Data records:
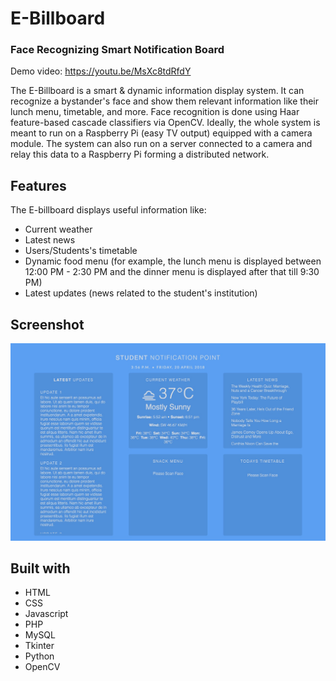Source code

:# E-Billboard

### Face Recognizing Smart Notification Board

Demo video: https://youtu.be/MsXc8tdRfdY

The E-Billboard is a smart & dynamic information display system. It can recognize a bystander's face and show them relevant information like their lunch menu, timetable, and more. Face recognition is done using Haar feature-based cascade classifiers via OpenCV. Ideally, the whole system is meant to run on a Raspberry Pi (easy TV output) equipped with a camera module. The system can also run on a server connected to a camera and relay this data to a Raspberry Pi forming a distributed network.

## Features

The E-billboard displays useful information like:
* Current weather
* Latest news
* Users/Students's timetable
* Dynamic food menu (for example, the lunch menu is displayed between 12:00 PM - 2:30 PM and the dinner menu is displayed after that till 9:30 PM)
* Latest updates (news related to the student's institution)

## Screenshot

![](./screenshot.jpg)

## Built with

* HTML
* CSS
* Javascript
* PHP
* MySQL
* Tkinter
* Python
* OpenCV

Try it:
The expected answer is the data retyped exactly, without pictures.

Solution for this problem:
Source code

:# E-Billboard

### Face Recognizing Smart Notification Board

Demo video: https://youtu.be/MsXc8tdRfdY

The E-Billboard is a smart & dynamic information display system. It can recognize a bystander's face and show them relevant information like their lunch menu, timetable, and more. Face recognition is done using Haar feature-based cascade classifiers via OpenCV. Ideally, the whole system is meant to run on a Raspberry Pi (easy TV output) equipped with a camera module. The system can also run on a server connected to a camera and relay this data to a Raspberry Pi forming a distributed network.

## Features

The E-billboard displays useful information like:
* Current weather
* Latest news
* Users/Students's timetable
* Dynamic food menu (for example, the lunch menu is displayed between 12:00 PM - 2:30 PM and the dinner menu is displayed after that till 9:30 PM)
* Latest updates (news related to the student's institution)

## Screenshot

![](./screenshot.jpg)

## Built with

* HTML
* CSS
* Javascript
* PHP
* MySQL
* Tkinter
* Python
* OpenCV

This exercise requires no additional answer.